**Activity**
Transcribe the records that follow, keeping every word as it stands.

**Data extract**
|---|

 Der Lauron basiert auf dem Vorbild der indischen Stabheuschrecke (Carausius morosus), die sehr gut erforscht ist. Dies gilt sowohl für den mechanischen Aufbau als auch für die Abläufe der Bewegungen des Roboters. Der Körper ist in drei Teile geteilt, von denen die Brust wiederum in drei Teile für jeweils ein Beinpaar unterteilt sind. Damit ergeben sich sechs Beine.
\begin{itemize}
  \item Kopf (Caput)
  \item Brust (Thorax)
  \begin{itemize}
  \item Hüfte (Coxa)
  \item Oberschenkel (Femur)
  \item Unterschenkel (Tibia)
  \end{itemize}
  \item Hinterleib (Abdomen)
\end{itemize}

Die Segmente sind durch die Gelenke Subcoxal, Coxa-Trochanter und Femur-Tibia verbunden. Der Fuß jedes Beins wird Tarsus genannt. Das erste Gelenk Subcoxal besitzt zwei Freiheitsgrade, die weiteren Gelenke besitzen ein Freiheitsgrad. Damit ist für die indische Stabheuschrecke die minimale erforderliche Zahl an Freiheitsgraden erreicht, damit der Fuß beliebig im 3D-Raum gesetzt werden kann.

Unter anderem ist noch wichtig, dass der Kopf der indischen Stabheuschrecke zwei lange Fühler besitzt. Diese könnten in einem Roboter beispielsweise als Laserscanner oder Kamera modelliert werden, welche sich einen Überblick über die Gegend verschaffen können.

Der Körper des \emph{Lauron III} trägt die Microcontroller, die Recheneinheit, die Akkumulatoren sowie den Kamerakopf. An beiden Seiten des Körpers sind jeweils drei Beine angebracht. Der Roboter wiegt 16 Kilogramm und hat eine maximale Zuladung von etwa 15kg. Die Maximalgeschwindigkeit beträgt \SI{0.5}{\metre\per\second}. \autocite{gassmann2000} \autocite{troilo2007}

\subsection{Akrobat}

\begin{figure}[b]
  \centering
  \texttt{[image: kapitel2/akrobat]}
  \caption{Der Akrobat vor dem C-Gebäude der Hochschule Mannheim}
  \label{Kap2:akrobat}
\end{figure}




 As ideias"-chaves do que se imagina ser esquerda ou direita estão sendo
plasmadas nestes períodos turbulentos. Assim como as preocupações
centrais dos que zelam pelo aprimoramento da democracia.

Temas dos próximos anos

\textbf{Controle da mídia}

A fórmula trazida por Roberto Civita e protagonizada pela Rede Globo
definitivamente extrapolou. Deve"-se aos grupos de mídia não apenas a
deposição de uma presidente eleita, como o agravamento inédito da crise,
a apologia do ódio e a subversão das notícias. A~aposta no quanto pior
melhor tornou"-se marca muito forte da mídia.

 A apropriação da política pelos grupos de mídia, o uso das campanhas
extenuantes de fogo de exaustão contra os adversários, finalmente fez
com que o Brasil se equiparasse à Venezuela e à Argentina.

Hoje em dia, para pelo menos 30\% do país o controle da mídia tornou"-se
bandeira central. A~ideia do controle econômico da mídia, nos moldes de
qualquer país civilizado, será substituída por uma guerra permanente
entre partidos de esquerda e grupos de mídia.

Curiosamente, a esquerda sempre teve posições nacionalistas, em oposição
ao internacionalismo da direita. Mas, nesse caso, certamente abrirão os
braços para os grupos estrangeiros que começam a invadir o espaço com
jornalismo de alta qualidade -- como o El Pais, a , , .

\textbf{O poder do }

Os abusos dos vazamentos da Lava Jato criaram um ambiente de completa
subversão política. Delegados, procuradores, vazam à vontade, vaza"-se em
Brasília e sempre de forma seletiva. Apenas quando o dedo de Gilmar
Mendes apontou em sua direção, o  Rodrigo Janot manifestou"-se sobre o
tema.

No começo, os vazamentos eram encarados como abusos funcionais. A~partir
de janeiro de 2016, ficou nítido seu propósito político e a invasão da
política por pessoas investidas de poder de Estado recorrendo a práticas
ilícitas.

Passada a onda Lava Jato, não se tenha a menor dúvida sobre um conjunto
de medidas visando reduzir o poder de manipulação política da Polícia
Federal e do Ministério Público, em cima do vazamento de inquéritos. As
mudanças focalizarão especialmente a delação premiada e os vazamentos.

|---|

**Result of the task**
 Der Lauron basiert auf dem Vorbild der indischen Stabheuschrecke (Carausius morosus), die sehr gut erforscht ist. Dies gilt sowohl für den mechanischen Aufbau als auch für die Abläufe der Bewegungen des Roboters. Der Körper ist in drei Teile geteilt, von denen die Brust wiederum in drei Teile für jeweils ein Beinpaar unterteilt sind. Damit ergeben sich sechs Beine.
\begin{itemize}
  \item Kopf (Caput)
  \item Brust (Thorax)
  \begin{itemize}
  \item Hüfte (Coxa)
  \item Oberschenkel (Femur)
  \item Unterschenkel (Tibia)
  \end{itemize}
  \item Hinterleib (Abdomen)
\end{itemize}

Die Segmente sind durch die Gelenke Subcoxal, Coxa-Trochanter und Femur-Tibia verbunden. Der Fuß jedes Beins wird Tarsus genannt. Das erste Gelenk Subcoxal besitzt zwei Freiheitsgrade, die weiteren Gelenke besitzen ein Freiheitsgrad. Damit ist für die indische Stabheuschrecke die minimale erforderliche Zahl an Freiheitsgraden erreicht, damit der Fuß beliebig im 3D-Raum gesetzt werden kann.

Unter anderem ist noch wichtig, dass der Kopf der indischen Stabheuschrecke zwei lange Fühler besitzt. Diese könnten in einem Roboter beispielsweise als Laserscanner oder Kamera modelliert werden, welche sich einen Überblick über die Gegend verschaffen können.

Der Körper des \emph{Lauron III} trägt die Microcontroller, die Recheneinheit, die Akkumulatoren sowie den Kamerakopf. An beiden Seiten des Körpers sind jeweils drei Beine angebracht. Der Roboter wiegt 16 Kilogramm und hat eine maximale Zuladung von etwa 15kg. Die Maximalgeschwindigkeit beträgt \SI{0.5}{\metre\per\second}. \autocite{gassmann2000} \autocite{troilo2007}

\subsection{Akrobat}

\begin{figure}[b]
  \centering
  \texttt{[image: kapitel2/akrobat]}
  \caption{Der Akrobat vor dem C-Gebäude der Hochschule Mannheim}
  \label{Kap2:akrobat}
\end{figure}




 As ideias"-chaves do que se imagina ser esquerda ou direita estão sendo
plasmadas nestes períodos turbulentos. Assim como as preocupações
centrais dos que zelam pelo aprimoramento da democracia.

Temas dos próximos anos

\textbf{Controle da mídia}

A fórmula trazida por Roberto Civita e protagonizada pela Rede Globo
definitivamente extrapolou. Deve"-se aos grupos de mídia não apenas a
deposição de uma presidente eleita, como o agravamento inédito da crise,
a apologia do ódio e a subversão das notícias. A~aposta no quanto pior
melhor tornou"-se marca muito forte da mídia.

 A apropriação da política pelos grupos de mídia, o uso das campanhas
extenuantes de fogo de exaustão contra os adversários, finalmente fez
com que o Brasil se equiparasse à Venezuela e à Argentina.

Hoje em dia, para pelo menos 30\% do país o controle da mídia tornou"-se
bandeira central. A~ideia do controle econômico da mídia, nos moldes de
qualquer país civilizado, será substituída por uma guerra permanente
entre partidos de esquerda e grupos de mídia.

Curiosamente, a esquerda sempre teve posições nacionalistas, em oposição
ao internacionalismo da direita. Mas, nesse caso, certamente abrirão os
braços para os grupos estrangeiros que começam a invadir o espaço com
jornalismo de alta qualidade -- como o El Pais, a , , .

\textbf{O poder do }

Os abusos dos vazamentos da Lava Jato criaram um ambiente de completa
subversão política. Delegados, procuradores, vazam à vontade, vaza"-se em
Brasília e sempre de forma seletiva. Apenas quando o dedo de Gilmar
Mendes apontou em sua direção, o  Rodrigo Janot manifestou"-se sobre o
tema.

No começo, os vazamentos eram encarados como abusos funcionais. A~partir
de janeiro de 2016, ficou nítido seu propósito político e a invasão da
política por pessoas investidas de poder de Estado recorrendo a práticas
ilícitas.

Passada a onda Lava Jato, não se tenha a menor dúvida sobre um conjunto
de medidas visando reduzir o poder de manipulação política da Polícia
Federal e do Ministério Público, em cima do vazamento de inquéritos. As
mudanças focalizarão especialmente a delação premiada e os vazamentos.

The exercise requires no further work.